Savunma koltuğunda oturanların arasında Türkiye de vardı. Türkiye adına söz alan temsilci Hacı Ali Açıkgül, iklim değişikliğinin küresel niteliği sebebiyle devletlerin emisyonları ile Portekiz’de yaşanan orman yangınları arasında herhangi bir doğrudan bağlantı kurulamayacağını ileri sürdü; iklim değişikliğinin çocukların fiziksel ve zihinsel sağlıkları üzerindeki etkisi ile devletlerin iklim değişikliği konusundaki eylemsizliği arasındaki ilişkiyi reddetti.
Aynı zamanda Adalet Bakanlığı İnsan Hakları Dairesi başkanı olan Açıkgül, ayrıca, Türkiye’nin davanın açıldığı tarihte, diğer ülkelerin aksine, Paris Anlaşması’na taraf olmadığını, dolayısıyla bu anlaşmadan ileri gelen yükümlülüklerle bağlanamayacağını da sözlerine ekledi.
AB üye ülkeleri de, zaten Avrupa Yeşil Mutabakatı’na uyum çerçevesinde yeterince sorumluluk üstlendiklerini iddia ettiler.
Portekiz’de yaşanan yangınların başka ülkenin sorumluluk alanına girmediğini savunan davalı devletler karşısında Altı Kafadarlar’ın savunusu ise, sera gazı emisyonlarını etkilerinin ulusal sınırları tanımadığı ve Avrupa ülkelerinin ulusal düzenlemelerinin bütünlük arz etmemesi yüzünden etkin bir çözüm sunamadığı yönünde...
Davalıların vurguladığı diğer konu ise, iklim değişikliğiyle mücadelenin Birleşmiş Milletler İklim Değişikliği Çerçeve Sözleşmesi UNFCCC üzerinden ele alınması gerektiği, AİHM’in yasa koyucu olamayacağı yönünde. Ayrıca, Avrupa İnsan Hakları Sözleşmesi, actio popularis niteliği taşıyan, yani kendilerinden ziyade toplumun geneli adına bir hak savunusuna dair yeterli bir yasal zemin de sunmuyor.
Ancak çocuklar ve gençler kararlı: İklimsel adalet taleplerini insan hakları üzerinden temellendirecekler ve devletlerin bireylerin haklarının ihlal edilmesi karşısında pasif kalamayacağını sürekli tekrar edecekler.
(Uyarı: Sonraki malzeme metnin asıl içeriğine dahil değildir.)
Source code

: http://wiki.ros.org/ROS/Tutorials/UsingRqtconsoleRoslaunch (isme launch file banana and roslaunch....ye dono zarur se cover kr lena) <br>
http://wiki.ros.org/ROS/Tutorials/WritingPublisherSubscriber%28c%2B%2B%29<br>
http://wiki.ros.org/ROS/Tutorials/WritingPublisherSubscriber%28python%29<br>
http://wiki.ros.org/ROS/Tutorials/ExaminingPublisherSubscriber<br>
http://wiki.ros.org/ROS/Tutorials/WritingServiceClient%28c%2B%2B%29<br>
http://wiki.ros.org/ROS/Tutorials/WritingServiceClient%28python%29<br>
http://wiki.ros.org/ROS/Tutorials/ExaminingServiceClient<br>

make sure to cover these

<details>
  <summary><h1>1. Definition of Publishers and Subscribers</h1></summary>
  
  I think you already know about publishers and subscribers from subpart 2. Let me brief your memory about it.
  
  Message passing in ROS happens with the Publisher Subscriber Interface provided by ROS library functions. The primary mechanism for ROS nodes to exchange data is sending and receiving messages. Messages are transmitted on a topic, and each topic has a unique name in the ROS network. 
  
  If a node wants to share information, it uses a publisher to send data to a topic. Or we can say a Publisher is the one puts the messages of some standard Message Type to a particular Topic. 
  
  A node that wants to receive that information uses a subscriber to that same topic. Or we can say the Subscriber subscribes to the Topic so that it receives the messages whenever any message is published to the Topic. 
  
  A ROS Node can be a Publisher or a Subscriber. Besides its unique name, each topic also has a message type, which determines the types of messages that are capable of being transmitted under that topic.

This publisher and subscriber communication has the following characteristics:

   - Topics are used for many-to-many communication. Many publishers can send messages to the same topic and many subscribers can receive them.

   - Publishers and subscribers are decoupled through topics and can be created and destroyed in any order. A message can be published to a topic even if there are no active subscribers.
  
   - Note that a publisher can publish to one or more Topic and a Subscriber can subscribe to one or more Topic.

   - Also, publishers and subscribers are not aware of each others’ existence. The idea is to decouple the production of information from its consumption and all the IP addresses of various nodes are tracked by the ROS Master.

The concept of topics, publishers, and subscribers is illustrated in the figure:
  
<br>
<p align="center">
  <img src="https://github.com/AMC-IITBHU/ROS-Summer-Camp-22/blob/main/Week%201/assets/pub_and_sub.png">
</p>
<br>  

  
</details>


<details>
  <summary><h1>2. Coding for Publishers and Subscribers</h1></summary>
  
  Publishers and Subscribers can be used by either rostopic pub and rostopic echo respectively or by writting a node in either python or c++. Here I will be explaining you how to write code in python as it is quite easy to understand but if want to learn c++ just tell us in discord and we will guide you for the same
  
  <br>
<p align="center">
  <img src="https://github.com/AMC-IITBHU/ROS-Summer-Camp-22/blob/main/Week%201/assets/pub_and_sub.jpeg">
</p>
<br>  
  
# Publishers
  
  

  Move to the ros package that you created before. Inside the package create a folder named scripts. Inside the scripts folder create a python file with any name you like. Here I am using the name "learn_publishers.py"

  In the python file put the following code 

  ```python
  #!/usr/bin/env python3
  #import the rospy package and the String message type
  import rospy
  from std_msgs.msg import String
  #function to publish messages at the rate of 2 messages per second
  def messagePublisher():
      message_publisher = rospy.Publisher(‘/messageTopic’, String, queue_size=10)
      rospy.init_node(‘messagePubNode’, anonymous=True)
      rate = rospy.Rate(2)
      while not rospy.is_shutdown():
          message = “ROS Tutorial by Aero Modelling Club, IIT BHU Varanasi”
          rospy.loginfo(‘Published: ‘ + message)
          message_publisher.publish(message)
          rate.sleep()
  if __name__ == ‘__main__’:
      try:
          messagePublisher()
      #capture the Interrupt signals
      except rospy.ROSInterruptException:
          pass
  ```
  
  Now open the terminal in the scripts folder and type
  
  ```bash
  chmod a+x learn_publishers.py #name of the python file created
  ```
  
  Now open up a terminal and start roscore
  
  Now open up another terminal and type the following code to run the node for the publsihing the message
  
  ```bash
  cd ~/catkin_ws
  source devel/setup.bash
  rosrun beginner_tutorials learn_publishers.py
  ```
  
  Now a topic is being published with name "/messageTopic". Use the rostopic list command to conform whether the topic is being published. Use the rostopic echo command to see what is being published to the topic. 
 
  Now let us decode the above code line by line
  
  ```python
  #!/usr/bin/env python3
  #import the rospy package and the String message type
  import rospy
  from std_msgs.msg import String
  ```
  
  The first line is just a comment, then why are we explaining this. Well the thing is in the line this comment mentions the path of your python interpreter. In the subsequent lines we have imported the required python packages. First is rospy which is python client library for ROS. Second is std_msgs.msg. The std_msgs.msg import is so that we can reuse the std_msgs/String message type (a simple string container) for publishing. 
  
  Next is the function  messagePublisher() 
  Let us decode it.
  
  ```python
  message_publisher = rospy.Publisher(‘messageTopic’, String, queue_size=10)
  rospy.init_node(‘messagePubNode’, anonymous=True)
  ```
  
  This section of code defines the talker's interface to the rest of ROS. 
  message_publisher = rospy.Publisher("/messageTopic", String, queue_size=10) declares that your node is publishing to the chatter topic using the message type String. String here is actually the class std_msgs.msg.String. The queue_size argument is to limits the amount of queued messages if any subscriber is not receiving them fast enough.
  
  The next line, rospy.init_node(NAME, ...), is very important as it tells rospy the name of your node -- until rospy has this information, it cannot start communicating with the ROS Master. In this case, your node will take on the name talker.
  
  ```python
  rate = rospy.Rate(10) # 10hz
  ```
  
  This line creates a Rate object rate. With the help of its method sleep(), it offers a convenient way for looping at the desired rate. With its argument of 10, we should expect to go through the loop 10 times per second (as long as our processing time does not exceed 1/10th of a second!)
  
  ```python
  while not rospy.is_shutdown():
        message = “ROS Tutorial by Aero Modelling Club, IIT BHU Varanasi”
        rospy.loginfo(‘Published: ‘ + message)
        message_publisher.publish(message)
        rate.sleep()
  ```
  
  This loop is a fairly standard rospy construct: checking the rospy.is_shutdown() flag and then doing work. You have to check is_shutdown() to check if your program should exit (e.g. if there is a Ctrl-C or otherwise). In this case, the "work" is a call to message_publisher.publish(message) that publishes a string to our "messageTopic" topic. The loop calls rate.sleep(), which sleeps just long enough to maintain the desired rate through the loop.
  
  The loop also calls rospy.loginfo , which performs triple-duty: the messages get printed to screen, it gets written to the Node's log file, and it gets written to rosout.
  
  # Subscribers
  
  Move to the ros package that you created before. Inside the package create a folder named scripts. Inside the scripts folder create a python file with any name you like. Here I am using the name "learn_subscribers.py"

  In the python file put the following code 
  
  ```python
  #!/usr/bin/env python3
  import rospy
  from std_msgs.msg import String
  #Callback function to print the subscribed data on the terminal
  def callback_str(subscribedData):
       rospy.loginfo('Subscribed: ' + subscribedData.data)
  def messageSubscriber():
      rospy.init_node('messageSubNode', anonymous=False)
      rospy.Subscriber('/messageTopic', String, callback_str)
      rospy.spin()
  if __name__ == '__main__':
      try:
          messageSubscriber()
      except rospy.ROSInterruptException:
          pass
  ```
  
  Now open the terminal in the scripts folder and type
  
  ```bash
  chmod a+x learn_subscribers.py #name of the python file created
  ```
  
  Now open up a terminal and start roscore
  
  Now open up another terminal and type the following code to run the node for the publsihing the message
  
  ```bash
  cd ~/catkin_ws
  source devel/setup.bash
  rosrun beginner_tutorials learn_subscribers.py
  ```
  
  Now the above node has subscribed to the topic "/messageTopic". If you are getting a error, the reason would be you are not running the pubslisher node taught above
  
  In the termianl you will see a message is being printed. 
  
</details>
Bu da, Avrupa İnsan Hakları Sözleşmesi’nin gerektirdiği pozitif koruma yükümlülüklerinin devletler tarafından uygulanması için bir garanti sunuyor. Dolayısıyla AİHM’in kararı neticesinde devletlerin de başvuru sahiplerinin insan haklarını ihlal etmemek için ellerinden gelen her şeyi yaptıklarını kanıtlamaları gerekecek.
En geç iki yıl içerisinde bir karara bağlanması beklenen dava, “çetin ceviz”. Büyük Daire tarafından verileceği için bu karara karşı temyiz olasılığı da olmayacak.
Strasburg’da görülen bu davada çocuklar bize umudu ve cesareti büyütmenin vaktinin geldiğini gösterdi.
Bu davanın giderek daha çok ses getirmesi sonucunda Avrupa hükümetlerini doğrudan yükümlülük altına sokan yeni ve yasal olarak bağlayıcı bir antlaşmaya varılabileceği de olasılıklar dahilinde. Zira Avrupa İnsan Hakları Mahkemesi, Avrupa dahilinde ve ötesinde yasal içtihat oluşturmada oldukça kritik ve güçlü bir makam...
Koyu bir sis bulutu içinde iklim değişikliğine dair vaatler ve tutulamayan sözler havada uçuşurken, Golyat’lara karşı Davud’ların hak arama mücadelesindeki cesaretini her kesim her zaman örnek almalı.